Bill was born in Sewickley, PA, the son of Charles Frederick Gieg '37 and Mildred Virginia Weitlich Gieg. Before arriving at Yale in the fall of '58, Bill had spent his first high school year at Western Reserve Academy, then Beaverton (Oregon) Union High School, and finished at New Trier in Illinois.

At Yale he majored in Mechanical Engineering, lived in Berkeley, rowed freshman and college crew and was in the Dramat for two years. His roommates were T.E.Ansnes, A.J.Garvey and J.E.Luck.

After graduation he worked for Electric Boat Company in Groton, designing water cooling systems for nuclear submarines. In 1964 he married Gretchen Tiffany who, along with his son David and his daughter Jennifer and three grandchildren, survives him.

Early on he decided on a career change and graduated from the University of Pennsylvania Law School in 1968, practicing law with the firm of McGuire, Woods and Battle in Richmond Virginia until his retirement in 2010, when he moved to Deltaville, Virginia on the shore of Chesapeake Bay.

Bill was a man of many roles including organic gardener, ham radio operator, navigation instructor for the US Power Squadron, Angel Flight test pilot and master diver.
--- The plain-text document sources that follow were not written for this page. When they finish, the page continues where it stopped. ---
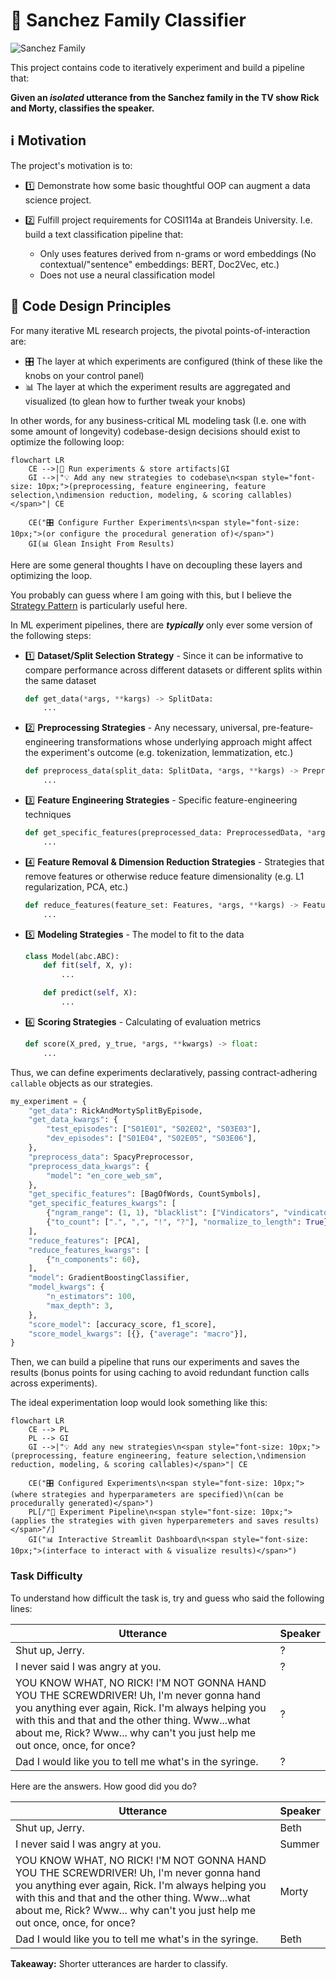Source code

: # 🚀 Sanchez Family Classifier

![Sanchez Family](https://variety.com/wp-content/uploads/2022/08/Rick-and-Morty-Season-6.png?w=1000)

This project contains code to iteratively experiment and build a pipeline that:

**Given an _isolated_ utterance from the Sanchez family in the TV show Rick and Morty, classifies the speaker.**

## ℹ️ Motivation

The project's motivation is to:

- 1️⃣ Demonstrate how some basic thoughtful OOP can augment a data science project.

- 2️⃣ Fulfill project requirements for COSI114a at Brandeis University. I.e. build a text classification pipeline that:
  - Only uses features derived from n-grams or word embeddings (No contextual/"sentence" embeddings: BERT, Doc2Vec, etc.)
  - Does not use a neural classification model

## 🧱 Code Design Principles

For many iterative ML research projects, the pivotal points-of-interaction are:

- 🎛️ The layer at which experiments are configured (think of these like the knobs on your control panel)
- 📊 The layer at which the experiment results are aggregated and visualized (to glean how to further tweak your knobs)

In other words, for any business-critical ML modeling task (I.e. one with some amount of longevity) codebase-design decisions should exist to optimize the following loop:

```mermaid
flowchart LR
    CE -->|👾 Run experiments & store artifacts|GI
    GI -->|"💡 Add any new strategies to codebase\n<span style="font-size: 10px;">(preprocessing, feature engineering, feature selection,\ndimension reduction, modeling, & scoring callables)</span>"| CE

    CE("🎛️ Configure Further Experiments\n<span style="font-size: 10px;">(or configure the procedural generation of)</span>")
    GI(📊 Glean Insight From Results)
```

Here are some general thoughts I have on decoupling these layers and optimizing the loop.

You probably can guess where I am going with this, but I believe the [Strategy Pattern](https://en.wikipedia.org/wiki/Strategy_pattern) is particularly useful here.

In ML experiment pipelines, there are **_typically_** only ever some version of the following steps:

- 1️⃣ **Dataset/Split Selection Strategy** - Since it can be informative to compare performance across different datasets or different splits within the same dataset

    ```python
    def get_data(*args, **kargs) -> SplitData:
        ...
    ```

- 2️⃣ **Preprocessing Strategies** - Any necessary, universal, pre-feature-engineering transformations whose underlying approach might affect the experiment's outcome (e.g. tokenization, lemmatization, etc.)

    ```python
    def preprocess_data(split_data: SplitData, *args, **kargs) -> PreprocessedData:
        ...
    ```

- 3️⃣ **Feature Engineering Strategies** - Specific feature-engineering techniques

    ```python
    def get_specific_features(preprocessed_data: PreprocessedData, *args, **kargs) -> SpecificFeatures:
        ...
    ```

- 4️⃣ **Feature Removal & Dimension Reduction Strategies** - Strategies that remove features or otherwise reduce feature dimensionality (e.g. L1 regularization, PCA, etc.)

    ```python
    def reduce_features(feature_set: Features, *args, **kargs) -> Features:
        ...
    ```

- 5️⃣ **Modeling Strategies** - The model to fit to the data

    ```python
    class Model(abc.ABC):
        def fit(self, X, y):
            ...

        def predict(self, X):
            ...
    ```

- 6️⃣ **Scoring Strategies** - Calculating of evaluation metrics

    ```python
    def score(X_pred, y_true, *args, **kwargs) -> float:
        ...
    ```

Thus, we can define experiments declaratively, passing contract-adhering `callable` objects as our strategies.

```python
my_experiment = {
    "get_data": RickAndMortySplitByEpisode,
    "get_data_kwargs": {
        "test_episodes": ["S01E01", "S02E02", "S03E03"],
        "dev_episodes": ["S01E04", "S02E05", "S03E06"],
    },
    "preprocess_data": SpacyPreprocessor,
    "preprocess_data_kwargs": {
        "model": "en_core_web_sm",
    },
    "get_specific_features": [BagOfWords, CountSymbols],
    "get_specific_features_kwargs": [
        {"ngram_range": (1, 1), "blacklist": ["Vindicators", "vindicators"]},
        {"to_count": [".", ",", "!", "?"], "normalize_to_length": True},
    ],
    "reduce_features": [PCA],
    "reduce_features_kwargs": [
        {"n_components": 60},
    ],
    "model": GradientBoostingClassifier,
    "model_kwargs": {
        "n_estimators": 100,
        "max_depth": 3,
    },
    "score_model": [accuracy_score, f1_score],
    "score_model_kwargs": [{}, {"average": "macro"}],
}
```

Then, we can build a pipeline that runs our experiments and saves the results (bonus points for using caching to avoid redundant function calls across experiments).

The ideal experimentation loop would look something like this:

```mermaid
flowchart LR
    CE --> PL
    PL --> GI
    GI -->|"💡 Add any new strategies\n<span style="font-size: 10px;">(preprocessing, feature engineering, feature selection,\ndimension reduction, modeling, & scoring callables)</span>"| CE

    CE("🎛️ Configured Experiments\n<span style="font-size: 10px;">(where strategies and hyperparameters are specified)\n(can be procedurally generated)</span>")
    PL[/"👾 Experiment Pipeline\n<span style="font-size: 10px;">(applies the strategies with given hyperparemeters and saves results)</span>"/]
    GI("📊 Interactive Streamlit Dashboard\n<span style="font-size: 10px;">(interface to interact with & visualize results)</span>")
```

### Task Difficulty

To understand how difficult the task is, try and guess who said the following lines:

| Utterance | Speaker |
| --- | --- |
| Shut up, Jerry. | ? |
| I never said I was angry at you. | ? |
| YOU KNOW WHAT, NO RICK! I'M NOT GONNA HAND YOU THE SCREWDRIVER! Uh, I'm never gonna hand you anything ever again, Rick.  I'm always helping you with this and that and the other thing. Www...what about me, Rick? Www... why can't you just help me out once, once, for once? | ? |
| Dad I would like you to tell me what's in the syringe. | ? |

Here are the answers. How good did you do?

| Utterance | Speaker |
| --- | --- |
| Shut up, Jerry. | Beth |
| I never said I was angry at you. | Summer |
| YOU KNOW WHAT, NO RICK! I'M NOT GONNA HAND YOU THE SCREWDRIVER! Uh, I'm never gonna hand you anything ever again, Rick.  I'm always helping you with this and that and the other thing. Www...what about me, Rick? Www... why can't you just help me out once, once, for once? | Morty |
| Dad I would like you to tell me what's in the syringe. | Beth |

**Takeaway:** Shorter utterances are harder to classify.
In retirement he moved from sailing to power boats and was a coxswain with the U.S. Coast Guard Auxiliary.

Kit Kincade knew Bill from first grade and wrote: "I remember more about Bill from our elementary-school days than from his WRA or Yale years. He lived across the street and a couple of houses down from Hudson Elementary School. His mother, Millie, was very funny, often the comedic lead in Hudson Players productions.

"Bill was a little taller and bigger than me... One day after school we ended up in a pummeling contest on the playground. You jumped on the pile and hollered your weight. Bill threw himself on top of me, shouting, "All 86." Age 12, maybe? Bigger than the others.

"His dad worked for a national company where moving up meant moving around. I can't recall when they left Hudson, and did not see Bill again until he came to WRA for his one year, and then showed up again at Yale where we both started in Directed Studies."

Bill's Yale roommate, Terry Ansnes, wrote: "Before Yale, Bill moved a few times related to his dad's work. He lived a year outside of Portland, Oregon, and we were pretty good friends during the second year at Beaverton High School. After he moved away, we did not keep touch, and it was a big surprise to us both when we discovered each other at Yale.

"During the last three years Bill, Jerry Garvey, Jay Luck and I were roommates in Berkeley. Bill was always an avid sailor and it was convenient to roommates that his family's boat was just down the road. We had good times together.

"Bill was an engineering student and went to work at Electric Boat after graduation. We lost touch, and I went off to law school and a law career on the West Coast. It came as a big surprise when I learned that Bill was practicing law in Richmond. During our years at Yale, it never occurred to me that we would end up in the same profession. His career must have been very successful because he was many years with a prominent firm.

"I heard that a highlight for Bill was his sailing across the Atlantic with a son."